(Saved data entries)
== Segment start ==

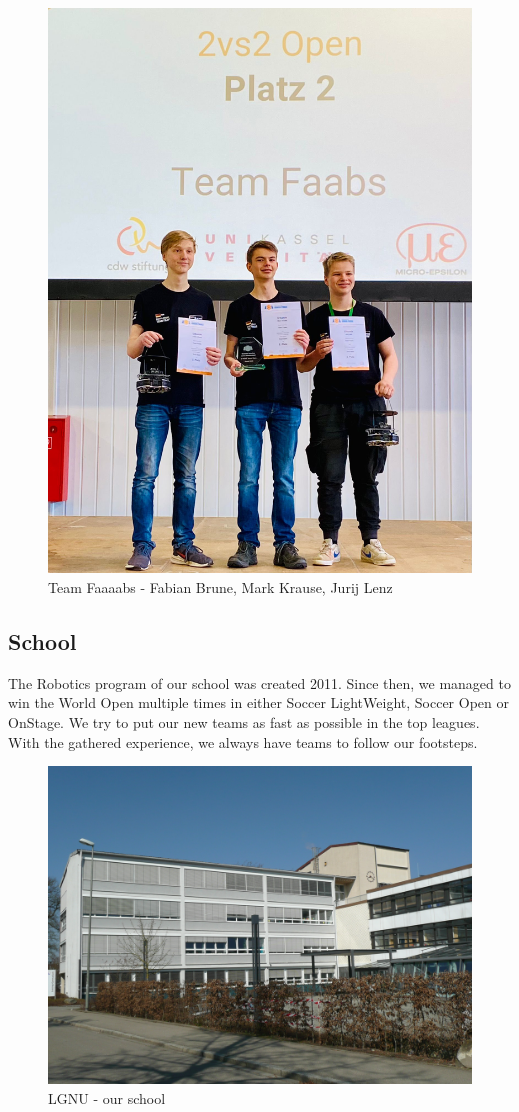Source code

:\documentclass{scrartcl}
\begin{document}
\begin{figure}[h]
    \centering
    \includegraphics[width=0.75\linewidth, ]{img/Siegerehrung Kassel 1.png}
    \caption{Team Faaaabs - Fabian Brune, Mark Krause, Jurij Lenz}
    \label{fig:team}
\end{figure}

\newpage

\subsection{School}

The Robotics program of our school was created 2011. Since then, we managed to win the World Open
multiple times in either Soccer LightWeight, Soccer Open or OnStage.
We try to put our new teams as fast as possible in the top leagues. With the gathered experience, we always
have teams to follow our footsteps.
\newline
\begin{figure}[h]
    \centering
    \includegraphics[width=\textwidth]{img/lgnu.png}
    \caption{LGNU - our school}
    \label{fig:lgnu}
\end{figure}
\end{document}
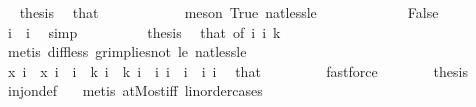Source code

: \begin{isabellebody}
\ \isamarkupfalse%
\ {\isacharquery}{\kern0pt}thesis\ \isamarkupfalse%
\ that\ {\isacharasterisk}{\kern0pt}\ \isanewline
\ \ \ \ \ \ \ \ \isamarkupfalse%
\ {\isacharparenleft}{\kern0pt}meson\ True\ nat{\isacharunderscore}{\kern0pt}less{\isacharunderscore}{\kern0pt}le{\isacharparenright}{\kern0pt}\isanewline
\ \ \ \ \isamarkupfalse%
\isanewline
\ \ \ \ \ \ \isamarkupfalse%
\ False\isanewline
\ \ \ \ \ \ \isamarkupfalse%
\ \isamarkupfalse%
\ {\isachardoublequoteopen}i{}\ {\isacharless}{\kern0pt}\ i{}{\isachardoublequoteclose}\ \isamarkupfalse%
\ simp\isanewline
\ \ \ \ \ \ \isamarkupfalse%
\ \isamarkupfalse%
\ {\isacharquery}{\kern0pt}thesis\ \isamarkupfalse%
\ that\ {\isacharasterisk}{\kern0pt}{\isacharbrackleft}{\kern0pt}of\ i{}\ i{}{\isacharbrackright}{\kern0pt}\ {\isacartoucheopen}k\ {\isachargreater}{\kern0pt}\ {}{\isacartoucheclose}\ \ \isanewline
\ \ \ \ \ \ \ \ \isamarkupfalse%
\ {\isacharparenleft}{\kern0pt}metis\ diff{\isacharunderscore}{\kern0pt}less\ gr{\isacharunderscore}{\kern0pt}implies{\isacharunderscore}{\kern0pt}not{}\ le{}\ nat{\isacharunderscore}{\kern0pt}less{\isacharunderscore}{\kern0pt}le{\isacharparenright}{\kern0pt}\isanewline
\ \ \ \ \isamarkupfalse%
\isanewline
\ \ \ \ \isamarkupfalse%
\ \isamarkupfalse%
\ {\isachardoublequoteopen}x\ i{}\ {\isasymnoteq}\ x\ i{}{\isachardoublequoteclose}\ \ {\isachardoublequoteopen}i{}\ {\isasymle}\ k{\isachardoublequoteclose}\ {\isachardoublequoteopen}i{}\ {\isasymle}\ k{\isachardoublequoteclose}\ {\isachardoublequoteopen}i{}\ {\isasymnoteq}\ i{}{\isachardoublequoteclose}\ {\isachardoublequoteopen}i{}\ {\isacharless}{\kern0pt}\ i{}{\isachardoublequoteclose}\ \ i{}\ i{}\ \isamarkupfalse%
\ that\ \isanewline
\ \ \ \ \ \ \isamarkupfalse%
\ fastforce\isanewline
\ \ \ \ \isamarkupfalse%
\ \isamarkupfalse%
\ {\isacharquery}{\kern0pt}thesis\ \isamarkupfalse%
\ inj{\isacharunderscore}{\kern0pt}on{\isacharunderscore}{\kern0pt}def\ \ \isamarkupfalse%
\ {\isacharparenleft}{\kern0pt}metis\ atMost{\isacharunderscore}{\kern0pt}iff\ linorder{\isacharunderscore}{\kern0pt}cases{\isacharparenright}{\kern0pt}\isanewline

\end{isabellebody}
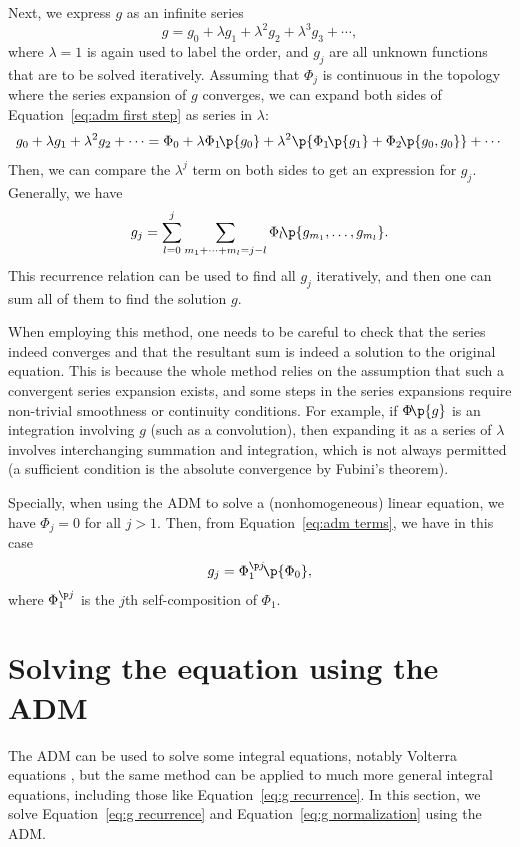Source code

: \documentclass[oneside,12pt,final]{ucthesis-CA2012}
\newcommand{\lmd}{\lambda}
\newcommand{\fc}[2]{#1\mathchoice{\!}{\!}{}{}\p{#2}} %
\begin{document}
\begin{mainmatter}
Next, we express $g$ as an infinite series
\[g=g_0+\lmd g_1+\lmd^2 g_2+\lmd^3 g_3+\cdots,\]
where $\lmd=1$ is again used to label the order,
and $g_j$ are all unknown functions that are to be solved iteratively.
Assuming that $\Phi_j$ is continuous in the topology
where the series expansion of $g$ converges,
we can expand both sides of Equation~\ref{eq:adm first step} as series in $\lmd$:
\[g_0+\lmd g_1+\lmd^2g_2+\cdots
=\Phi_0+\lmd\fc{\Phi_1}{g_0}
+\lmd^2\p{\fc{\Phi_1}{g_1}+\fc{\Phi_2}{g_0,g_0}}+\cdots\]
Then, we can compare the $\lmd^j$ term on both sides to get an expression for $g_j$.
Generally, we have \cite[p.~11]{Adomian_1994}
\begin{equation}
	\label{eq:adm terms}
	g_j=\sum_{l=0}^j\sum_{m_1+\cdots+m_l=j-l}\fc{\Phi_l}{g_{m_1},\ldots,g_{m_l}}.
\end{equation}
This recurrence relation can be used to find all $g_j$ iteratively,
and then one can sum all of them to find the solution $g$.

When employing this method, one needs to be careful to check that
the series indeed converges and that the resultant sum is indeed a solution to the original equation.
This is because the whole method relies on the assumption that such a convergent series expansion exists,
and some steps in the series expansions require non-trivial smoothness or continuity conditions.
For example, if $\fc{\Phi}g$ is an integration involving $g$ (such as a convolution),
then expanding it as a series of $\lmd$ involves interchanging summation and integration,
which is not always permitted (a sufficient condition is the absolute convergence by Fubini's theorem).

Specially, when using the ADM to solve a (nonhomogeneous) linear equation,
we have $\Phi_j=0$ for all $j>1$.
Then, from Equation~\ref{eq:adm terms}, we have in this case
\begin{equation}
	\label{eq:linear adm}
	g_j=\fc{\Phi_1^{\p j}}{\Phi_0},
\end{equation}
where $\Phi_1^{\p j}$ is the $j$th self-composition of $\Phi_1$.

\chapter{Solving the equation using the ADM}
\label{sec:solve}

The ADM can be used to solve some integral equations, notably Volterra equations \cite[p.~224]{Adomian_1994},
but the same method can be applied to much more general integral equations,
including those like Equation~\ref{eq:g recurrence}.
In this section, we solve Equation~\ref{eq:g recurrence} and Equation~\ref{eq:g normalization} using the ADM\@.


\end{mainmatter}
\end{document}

== Segment end ==

[TASK DESCRIPTION] Write out all of the records above. Keep them exact and leave out the pictures.

[RESULT OF THE EXERCISE]
Source code

:\documentclass{scrartcl}
\begin{document}
\begin{figure}[h]
    \centering
    \includegraphics[width=0.75\linewidth, ]{img/Siegerehrung Kassel 1.png}
    \caption{Team Faaaabs - Fabian Brune, Mark Krause, Jurij Lenz}
    \label{fig:team}
\end{figure}

\newpage

\subsection{School}

The Robotics program of our school was created 2011. Since then, we managed to win the World Open
multiple times in either Soccer LightWeight, Soccer Open or OnStage.
We try to put our new teams as fast as possible in the top leagues. With the gathered experience, we always
have teams to follow our footsteps.
\newline
\begin{figure}[h]
    \centering
    \includegraphics[width=\textwidth]{img/lgnu.png}
    \caption{LGNU - our school}
    \label{fig:lgnu}
\end{figure}
\end{document}
Source code

: \begin{isabellebody}
\ \isamarkupfalse%
\ {\isacharquery}{\kern0pt}thesis\ \isamarkupfalse%
\ that\ {\isacharasterisk}{\kern0pt}\ \isanewline
\ \ \ \ \ \ \ \ \isamarkupfalse%
\ {\isacharparenleft}{\kern0pt}meson\ True\ nat{\isacharunderscore}{\kern0pt}less{\isacharunderscore}{\kern0pt}le{\isacharparenright}{\kern0pt}\isanewline
\ \ \ \ \isamarkupfalse%
\isanewline
\ \ \ \ \ \ \isamarkupfalse%
\ False\isanewline
\ \ \ \ \ \ \isamarkupfalse%
\ \isamarkupfalse%
\ {\isachardoublequoteopen}i{}\ {\isacharless}{\kern0pt}\ i{}{\isachardoublequoteclose}\ \isamarkupfalse%
\ simp\isanewline
\ \ \ \ \ \ \isamarkupfalse%
\ \isamarkupfalse%
\ {\isacharquery}{\kern0pt}thesis\ \isamarkupfalse%
\ that\ {\isacharasterisk}{\kern0pt}{\isacharbrackleft}{\kern0pt}of\ i{}\ i{}{\isacharbrackright}{\kern0pt}\ {\isacartoucheopen}k\ {\isachargreater}{\kern0pt}\ {}{\isacartoucheclose}\ \ \isanewline
\ \ \ \ \ \ \ \ \isamarkupfalse%
\ {\isacharparenleft}{\kern0pt}metis\ diff{\isacharunderscore}{\kern0pt}less\ gr{\isacharunderscore}{\kern0pt}implies{\isacharunderscore}{\kern0pt}not{}\ le{}\ nat{\isacharunderscore}{\kern0pt}less{\isacharunderscore}{\kern0pt}le{\isacharparenright}{\kern0pt}\isanewline
\ \ \ \ \isamarkupfalse%
\isanewline
\ \ \ \ \isamarkupfalse%
\ \isamarkupfalse%
\ {\isachardoublequoteopen}x\ i{}\ {\isasymnoteq}\ x\ i{}{\isachardoublequoteclose}\ \ {\isachardoublequoteopen}i{}\ {\isasymle}\ k{\isachardoublequoteclose}\ {\isachardoublequoteopen}i{}\ {\isasymle}\ k{\isachardoublequoteclose}\ {\isachardoublequoteopen}i{}\ {\isasymnoteq}\ i{}{\isachardoublequoteclose}\ {\isachardoublequoteopen}i{}\ {\isacharless}{\kern0pt}\ i{}{\isachardoublequoteclose}\ \ i{}\ i{}\ \isamarkupfalse%
\ that\ \isanewline
\ \ \ \ \ \ \isamarkupfalse%
\ fastforce\isanewline
\ \ \ \ \isamarkupfalse%
\ \isamarkupfalse%
\ {\isacharquery}{\kern0pt}thesis\ \isamarkupfalse%
\ inj{\isacharunderscore}{\kern0pt}on{\isacharunderscore}{\kern0pt}def\ \ \isamarkupfalse%
\ {\isacharparenleft}{\kern0pt}metis\ atMost{\isacharunderscore}{\kern0pt}iff\ linorder{\isacharunderscore}{\kern0pt}cases{\isacharparenright}{\kern0pt}\isanewline

\end{isabellebody}
Source code

: \documentclass[oneside,12pt,final]{ucthesis-CA2012}
\newcommand{\lmd}{\lambda}
\newcommand{\fc}[2]{#1\mathchoice{\!}{\!}{}{}\p{#2}} %
\begin{document}
\begin{mainmatter}
Next, we express $g$ as an infinite series
\[g=g_0+\lmd g_1+\lmd^2 g_2+\lmd^3 g_3+\cdots,\]
where $\lmd=1$ is again used to label the order,
and $g_j$ are all unknown functions that are to be solved iteratively.
Assuming that $\Phi_j$ is continuous in the topology
where the series expansion of $g$ converges,
we can expand both sides of Equation~\ref{eq:adm first step} as series in $\lmd$:
\[g_0+\lmd g_1+\lmd^2g_2+\cdots
=\Phi_0+\lmd\fc{\Phi_1}{g_0}
+\lmd^2\p{\fc{\Phi_1}{g_1}+\fc{\Phi_2}{g_0,g_0}}+\cdots\]
Then, we can compare the $\lmd^j$ term on both sides to get an expression for $g_j$.
Generally, we have \cite[p.~11]{Adomian_1994}
\begin{equation}
	\label{eq:adm terms}
	g_j=\sum_{l=0}^j\sum_{m_1+\cdots+m_l=j-l}\fc{\Phi_l}{g_{m_1},\ldots,g_{m_l}}.
\end{equation}
This recurrence relation can be used to find all $g_j$ iteratively,
and then one can sum all of them to find the solution $g$.

When employing this method, one needs to be careful to check that
the series indeed converges and that the resultant sum is indeed a solution to the original equation.
This is because the whole method relies on the assumption that such a convergent series expansion exists,
and some steps in the series expansions require non-trivial smoothness or continuity conditions.
For example, if $\fc{\Phi}g$ is an integration involving $g$ (such as a convolution),
then expanding it as a series of $\lmd$ involves interchanging summation and integration,
which is not always permitted (a sufficient condition is the absolute convergence by Fubini's theorem).

Specially, when using the ADM to solve a (nonhomogeneous) linear equation,
we have $\Phi_j=0$ for all $j>1$.
Then, from Equation~\ref{eq:adm terms}, we have in this case
\begin{equation}
	\label{eq:linear adm}
	g_j=\fc{\Phi_1^{\p j}}{\Phi_0},
\end{equation}
where $\Phi_1^{\p j}$ is the $j$th self-composition of $\Phi_1$.

\chapter{Solving the equation using the ADM}
\label{sec:solve}

The ADM can be used to solve some integral equations, notably Volterra equations \cite[p.~224]{Adomian_1994},
but the same method can be applied to much more general integral equations,
including those like Equation~\ref{eq:g recurrence}.
In this section, we solve Equation~\ref{eq:g recurrence} and Equation~\ref{eq:g normalization} using the ADM\@.


\end{mainmatter}
\end{document}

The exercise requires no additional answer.